Les textes législatifs de ce paquet ont plusieurs objets :
- l'atteinte de l'objectif d'efficacité énergétique de l'Union européenne pour 2030, que la Commission européenne propose de fixer à 30 %, au lieu des 27 % initialement prévus par le Conseil européen, ces économies d'énergie étant appréciées par rapport à des scénarios de référence. Cela implique la révision de la directive « efficacité énergétique » de 2012 et de la directive sur la performance énergétique des bâtiments ;
- la révision de la directive sur les énergies renouvelables, afin d'inclure notamment l'objectif contraignant de 27 % d'énergies renouvelables pour l'Union européenne en 2030, tel que défini par le Conseil européen d'octobre 2014 ;
- présenter de nouvelles dispositions sur l'organisation du marché de l'électricité, pour en réformer le fonctionnement, ainsi que sur la sécurité d'approvisionnement ;
- prévoir un règlement sur la gouvernance, sujet de débat important au Conseil européen, qui instaure l'obligation de plans nationaux « énergie climat » pour la période 2020-2030, couvrant différentes dimensions de l'Union de l'énergie.
La présidence maltaise de l'Union européenne n'a pour le moment engagé les discussions que sur les textes relatifs à l'efficacité énergétique, les autres volets devant être abordés dans un deuxième temps. Dès lors, l'objectif d'une adoption du paquet à la fin de l'année 2017, d'abord évoqué par la Commission européenne, semble difficile à atteindre, d'autant qu'il y a des interférences entre le volet climat du paquet et d'autres dossiers en cours, notamment la proposition de réforme du système centralisé d'échanges de quotas dit « ETS » et la question du partage de l'effort de diminution des gaz à effet de serre.
Pour détailler les différents éléments du paquet en commençant par son volet « efficacité énergétique », nous soutenons l'ambition du projet de directive, qui permet de placer l'Union dans la dynamique de l'accord de Paris, et en particulier la proposition d'un objectif renforcé de 27 % à 30 %.

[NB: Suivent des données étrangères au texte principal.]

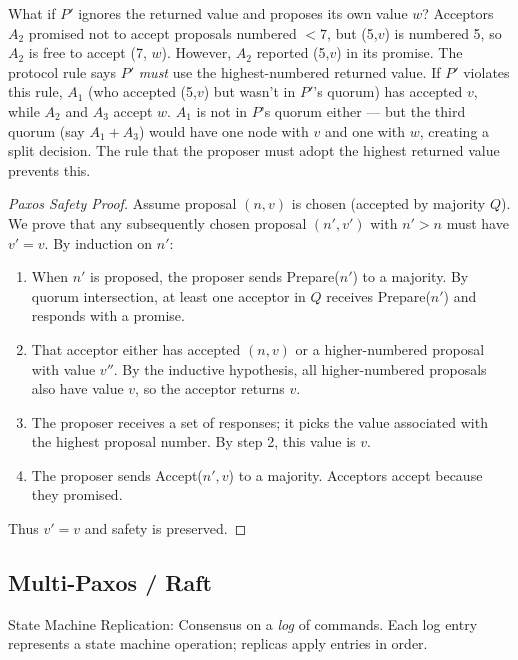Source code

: \begin{example}
What if $P'$ ignores the returned value and proposes its own value $w$? Acceptors $A_2$ promised not to accept proposals numbered $< 7$, but (5,$v$) is numbered 5, so $A_2$ is free to accept (7, $w$). However, $A_2$ reported (5,$v$) in its promise. The protocol rule says $P'$ \emph{must} use the highest-numbered returned value. If $P'$ violates this rule, $A_1$ (who accepted (5,$v$) but wasn't in $P'$'s quorum) has accepted $v$, while $A_2$ and $A_3$ accept $w$. $A_1$ is not in $P$'s quorum either — but the third quorum (say $A_1 + A_3$) would have one node with $v$ and one with $w$, creating a split decision. The rule that the proposer must adopt the highest returned value prevents this.
\end{example}

\begin{proof}[Paxos Safety Proof]
Assume proposal $(n, v)$ is chosen (accepted by majority $Q$). We prove that any subsequently chosen proposal $(n', v')$ with $n' > n$ must have $v' = v$. By induction on $n'$:
\begin{enumerate}
\item When $n'$ is proposed, the proposer sends Prepare($n'$) to a majority. By quorum intersection, at least one acceptor in $Q$ receives Prepare($n'$) and responds with a promise.
\item That acceptor either has accepted $(n, v)$ or a higher-numbered proposal with value $v''$. By the inductive hypothesis, all higher-numbered proposals also have value $v$, so the acceptor returns $v$.
\item The proposer receives a set of responses; it picks the value associated with the highest proposal number. By step 2, this value is $v$.
\item The proposer sends Accept($n', v$) to a majority. Acceptors accept because they promised.
\end{enumerate}
Thus $v' = v$ and safety is preserved.
\end{proof}

\subsection{Multi-Paxos / Raft}
\label{sec:consensus:raft}

State Machine Replication: Consensus on a \emph{log} of commands. Each log entry represents a state machine operation; replicas apply entries in order.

Il peut d'ailleurs être utile de le comparer aux objectifs nationaux, notamment ceux fixés pour la France dans la loi relative à la transition énergétique pour la croissance verte, c'est-à-dire une réduction de la consommation d'énergie finale de 20 % entre 2012 et 2030, qui implique pour la France une baisse de la consommation énergétique finale d'environ 23 % en 2030 par rapport à 2005. Ainsi, avec ses propres objectifs, la France irait au-delà de l'objectif européen, car celui-ci correspond à une baisse de la consommation énergétique finale de 17 % en 2030 par rapport à 2005.
Le texte prévoit également la prolongation des principaux outils existants depuis 2012 et conforte ainsi, dans son article 7, le dispositif français des certificats d'économie d'énergie (CEE).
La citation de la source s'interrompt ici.